6 Books for the Aspiring Comic Book Writer

By Steven Romano

Comic books are a medium quite unlike any other: A complex combination of words and imagery that work together to tell a dazzling and evocative story. And with an enticing description such as this, it really isn’t at all surprising that so many people desire to break into the industry as writers. But where does one even begin? Simple, start by checking out this list of must-have books on comics guaranteed to help your script meet the professional standard!

1) The DC Comics Guide to Writing Comics by Dennis O’Neil

To call Dennis O’Neil an industry legend isn’t fan hyperbole, the man’s more than deserving of the title! O’Neil rose through the ranks of his writing career, going from freelancer to group editor of DC’s entire range of Batman titles. And his years of empirical knowledge and more can be found in The DC Comics Guide Writing Comics. Covering everything from industry terms to proper script formatting—in addition to anecdotes from his years in the editorial trenches—O’Neil’s guide is as close to attending one of his writing courses as you’re going to get!

2) Making Comics by Scott McCloud

Artist Scott McCloud is a name heard often around comic book shops and conventions, primarily due to his comprehensive how-to books that cater to both writers and artists alike. He’s written a handful over the years, but Making Comics is the bread and butter of the bunch. Nearly a graphic novel itself, McCloud utilizes clever imagery and layman’s terms to teach readers the importance of space, object and character placement, and pacing to storytelling. In other words, writers go on a vicarious trip as they see things through the eyes of the artist.
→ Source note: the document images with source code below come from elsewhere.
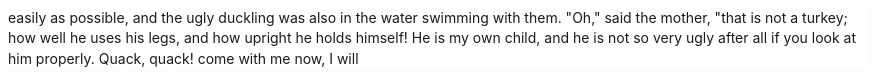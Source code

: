 easily
as
possible,
and
the
ugly
duckling
was
also
in
the
water
swimming
with
them.
"Oh,"
said
the
mother,
"that
is
not
a
turkey;
how
well
he
uses
his
legs,
and
how
upright
he
holds
himself!
He
is
my
own
child,
and
he
is
not
so
very
ugly
after
all
if
you
look
at
him
properly.
Quack,
quack!
come
with
me
now,
I
will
3) Graphic Storytelling and Visual Narrative by Will Eisner

If Dennis O’Neil is a legend, then Will Eisner is a veritable god of the entire comic book medium. Getting his start during the Golden Age of Comics, Eisner—along with many others—laid down the foundation for the burgeoning industry, approaching it with an insightful artistic philosophy. Graphic Storytelling and Visual Narrative is the second of Eisner’s three books and arguably the finest, discussing storytelling’s role in mankind’s history, the influence of comics, and the mechanics behind giving your story that desired emotional impact.

4) Writing for Animation, Comics and Games by Christy Marx

For the writer that wishes to try his or her hand in more than one entertainment medium, Writing for Animation, Comics and Games is the most versatile and comprehensive book on this list. Author Christy Marx has been writing for these aforementioned mediums and more for nearly 30 years, so it goes without saying that this is a hefty tome absolutely brimming with some of the most technical information out there. One caveat, though: This book isn't accommodating for those who’ve never engaged in any of these mediums, and are just now taking the plunge. However, if you have rudimentary knowledge of what you’re diving into, then Writing for Animation, Comics and Games will be an invaluable resource.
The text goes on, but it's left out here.